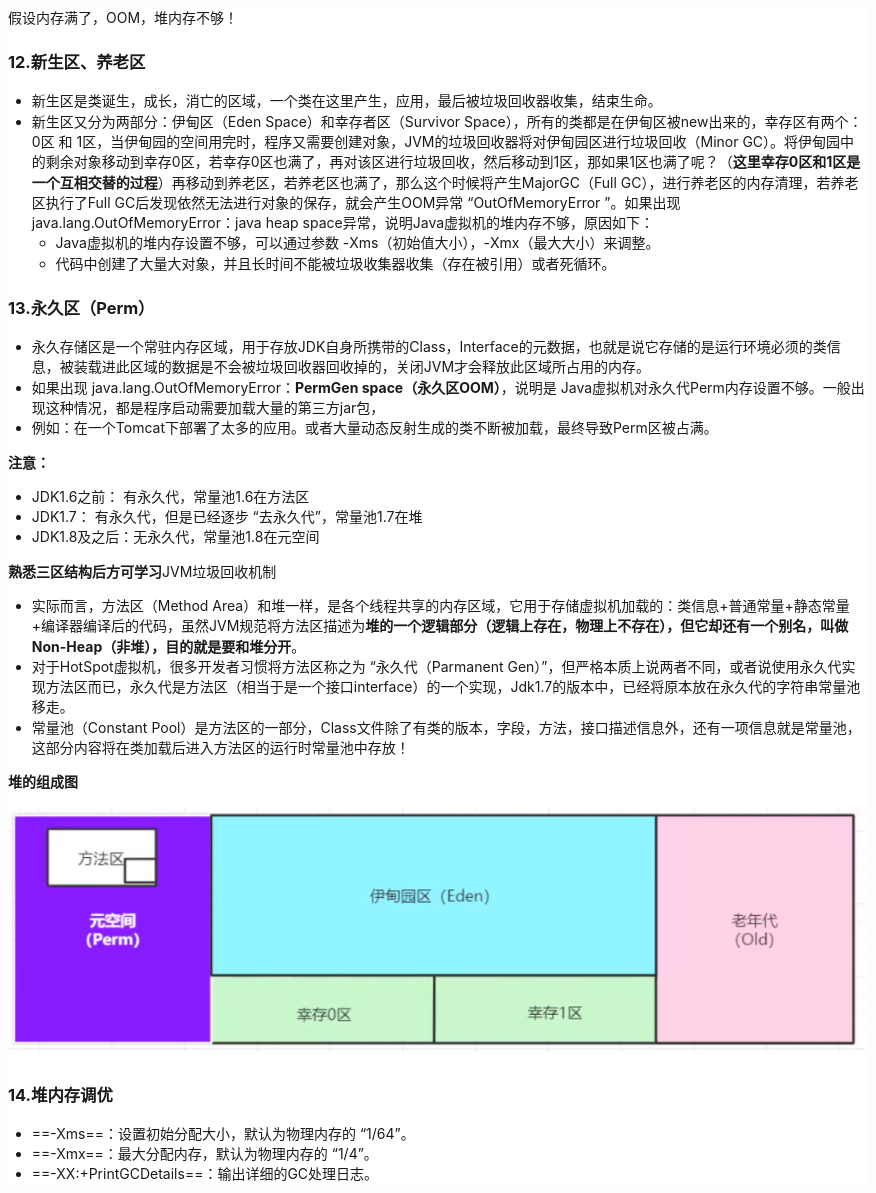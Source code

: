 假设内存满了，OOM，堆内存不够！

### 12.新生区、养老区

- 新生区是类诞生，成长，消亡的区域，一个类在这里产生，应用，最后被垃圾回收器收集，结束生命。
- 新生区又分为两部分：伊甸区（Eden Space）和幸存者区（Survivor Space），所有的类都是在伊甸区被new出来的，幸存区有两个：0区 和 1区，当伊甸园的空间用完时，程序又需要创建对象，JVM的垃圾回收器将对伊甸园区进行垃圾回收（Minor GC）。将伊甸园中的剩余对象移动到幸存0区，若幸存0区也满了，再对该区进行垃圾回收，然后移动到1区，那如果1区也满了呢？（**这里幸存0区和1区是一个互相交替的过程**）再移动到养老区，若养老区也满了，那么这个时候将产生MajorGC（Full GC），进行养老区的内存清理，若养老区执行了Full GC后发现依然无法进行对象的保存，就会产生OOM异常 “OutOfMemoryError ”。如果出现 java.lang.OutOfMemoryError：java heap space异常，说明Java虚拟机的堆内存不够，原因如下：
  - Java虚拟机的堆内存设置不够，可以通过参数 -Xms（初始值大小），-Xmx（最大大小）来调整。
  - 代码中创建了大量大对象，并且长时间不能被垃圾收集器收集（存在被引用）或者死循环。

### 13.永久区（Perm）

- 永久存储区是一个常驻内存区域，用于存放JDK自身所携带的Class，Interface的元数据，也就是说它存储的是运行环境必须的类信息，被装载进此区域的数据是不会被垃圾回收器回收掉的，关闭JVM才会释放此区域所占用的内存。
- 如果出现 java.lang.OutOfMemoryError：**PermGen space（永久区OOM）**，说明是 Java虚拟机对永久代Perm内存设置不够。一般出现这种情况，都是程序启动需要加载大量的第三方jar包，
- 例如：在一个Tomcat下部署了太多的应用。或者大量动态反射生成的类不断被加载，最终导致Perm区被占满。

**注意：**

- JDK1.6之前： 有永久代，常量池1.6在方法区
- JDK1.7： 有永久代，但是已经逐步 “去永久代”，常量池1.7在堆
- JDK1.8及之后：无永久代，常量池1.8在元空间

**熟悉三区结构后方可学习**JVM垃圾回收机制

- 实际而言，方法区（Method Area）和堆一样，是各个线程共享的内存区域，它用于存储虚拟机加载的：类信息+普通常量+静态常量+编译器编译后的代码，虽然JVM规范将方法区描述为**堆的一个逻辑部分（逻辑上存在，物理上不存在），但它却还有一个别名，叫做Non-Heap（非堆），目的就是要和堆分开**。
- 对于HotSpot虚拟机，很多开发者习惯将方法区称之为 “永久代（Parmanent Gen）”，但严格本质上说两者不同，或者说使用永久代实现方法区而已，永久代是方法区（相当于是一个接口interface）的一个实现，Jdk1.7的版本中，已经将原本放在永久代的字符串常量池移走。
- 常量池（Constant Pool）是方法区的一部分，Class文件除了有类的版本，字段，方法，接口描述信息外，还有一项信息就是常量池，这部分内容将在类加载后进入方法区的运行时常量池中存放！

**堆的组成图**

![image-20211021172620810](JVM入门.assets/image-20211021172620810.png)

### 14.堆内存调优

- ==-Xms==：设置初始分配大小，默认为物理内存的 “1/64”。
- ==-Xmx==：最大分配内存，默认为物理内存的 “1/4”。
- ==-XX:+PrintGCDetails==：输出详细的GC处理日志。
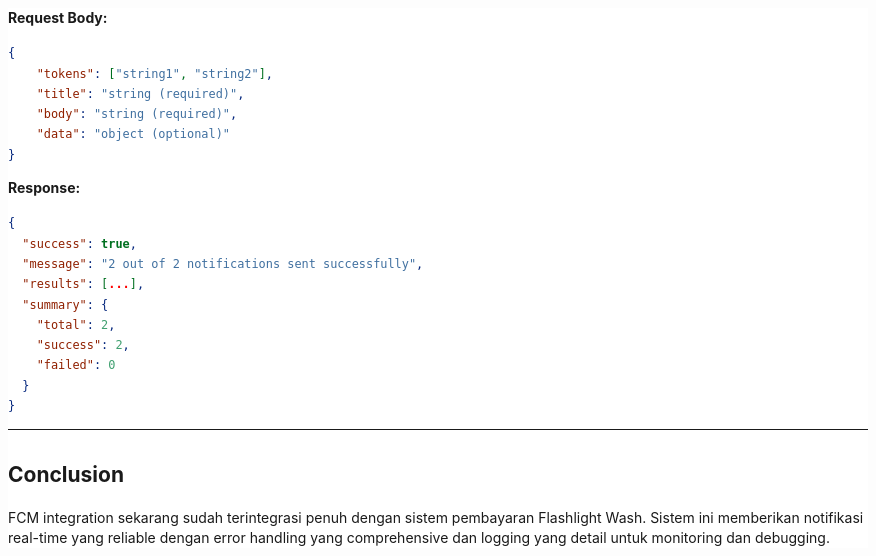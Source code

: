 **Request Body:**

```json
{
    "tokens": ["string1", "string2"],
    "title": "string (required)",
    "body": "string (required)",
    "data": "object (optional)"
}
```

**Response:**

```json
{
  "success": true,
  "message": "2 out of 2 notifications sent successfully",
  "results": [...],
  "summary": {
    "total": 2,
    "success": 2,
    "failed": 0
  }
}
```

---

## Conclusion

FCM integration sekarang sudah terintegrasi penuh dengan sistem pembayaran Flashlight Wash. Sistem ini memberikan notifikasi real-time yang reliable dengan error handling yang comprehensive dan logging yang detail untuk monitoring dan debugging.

» **To do**:
Would you print all of the entries exactly, omitting any image?

» **Solution below**:
Source code

: 假设内存满了，OOM，堆内存不够！

### 12.新生区、养老区

- 新生区是类诞生，成长，消亡的区域，一个类在这里产生，应用，最后被垃圾回收器收集，结束生命。
- 新生区又分为两部分：伊甸区（Eden Space）和幸存者区（Survivor Space），所有的类都是在伊甸区被new出来的，幸存区有两个：0区 和 1区，当伊甸园的空间用完时，程序又需要创建对象，JVM的垃圾回收器将对伊甸园区进行垃圾回收（Minor GC）。将伊甸园中的剩余对象移动到幸存0区，若幸存0区也满了，再对该区进行垃圾回收，然后移动到1区，那如果1区也满了呢？（**这里幸存0区和1区是一个互相交替的过程**）再移动到养老区，若养老区也满了，那么这个时候将产生MajorGC（Full GC），进行养老区的内存清理，若养老区执行了Full GC后发现依然无法进行对象的保存，就会产生OOM异常 “OutOfMemoryError ”。如果出现 java.lang.OutOfMemoryError：java heap space异常，说明Java虚拟机的堆内存不够，原因如下：
  - Java虚拟机的堆内存设置不够，可以通过参数 -Xms（初始值大小），-Xmx（最大大小）来调整。
  - 代码中创建了大量大对象，并且长时间不能被垃圾收集器收集（存在被引用）或者死循环。

### 13.永久区（Perm）

- 永久存储区是一个常驻内存区域，用于存放JDK自身所携带的Class，Interface的元数据，也就是说它存储的是运行环境必须的类信息，被装载进此区域的数据是不会被垃圾回收器回收掉的，关闭JVM才会释放此区域所占用的内存。
- 如果出现 java.lang.OutOfMemoryError：**PermGen space（永久区OOM）**，说明是 Java虚拟机对永久代Perm内存设置不够。一般出现这种情况，都是程序启动需要加载大量的第三方jar包，
- 例如：在一个Tomcat下部署了太多的应用。或者大量动态反射生成的类不断被加载，最终导致Perm区被占满。

**注意：**

- JDK1.6之前： 有永久代，常量池1.6在方法区
- JDK1.7： 有永久代，但是已经逐步 “去永久代”，常量池1.7在堆
- JDK1.8及之后：无永久代，常量池1.8在元空间

**熟悉三区结构后方可学习**JVM垃圾回收机制

- 实际而言，方法区（Method Area）和堆一样，是各个线程共享的内存区域，它用于存储虚拟机加载的：类信息+普通常量+静态常量+编译器编译后的代码，虽然JVM规范将方法区描述为**堆的一个逻辑部分（逻辑上存在，物理上不存在），但它却还有一个别名，叫做Non-Heap（非堆），目的就是要和堆分开**。
- 对于HotSpot虚拟机，很多开发者习惯将方法区称之为 “永久代（Parmanent Gen）”，但严格本质上说两者不同，或者说使用永久代实现方法区而已，永久代是方法区（相当于是一个接口interface）的一个实现，Jdk1.7的版本中，已经将原本放在永久代的字符串常量池移走。
- 常量池（Constant Pool）是方法区的一部分，Class文件除了有类的版本，字段，方法，接口描述信息外，还有一项信息就是常量池，这部分内容将在类加载后进入方法区的运行时常量池中存放！

**堆的组成图**

![image-20211021172620810](JVM入门.assets/image-20211021172620810.png)

### 14.堆内存调优

- ==-Xms==：设置初始分配大小，默认为物理内存的 “1/64”。
- ==-Xmx==：最大分配内存，默认为物理内存的 “1/4”。
- ==-XX:+PrintGCDetails==：输出详细的GC处理日志。
Source code

: **Request Body:**

```json
{
    "tokens": ["string1", "string2"],
    "title": "string (required)",
    "body": "string (required)",
    "data": "object (optional)"
}
```

**Response:**

```json
{
  "success": true,
  "message": "2 out of 2 notifications sent successfully",
  "results": [...],
  "summary": {
    "total": 2,
    "success": 2,
    "failed": 0
  }
}
```

---

## Conclusion

FCM integration sekarang sudah terintegrasi penuh dengan sistem pembayaran Flashlight Wash. Sistem ini memberikan notifikasi real-time yang reliable dengan error handling yang comprehensive dan logging yang detail untuk monitoring dan debugging.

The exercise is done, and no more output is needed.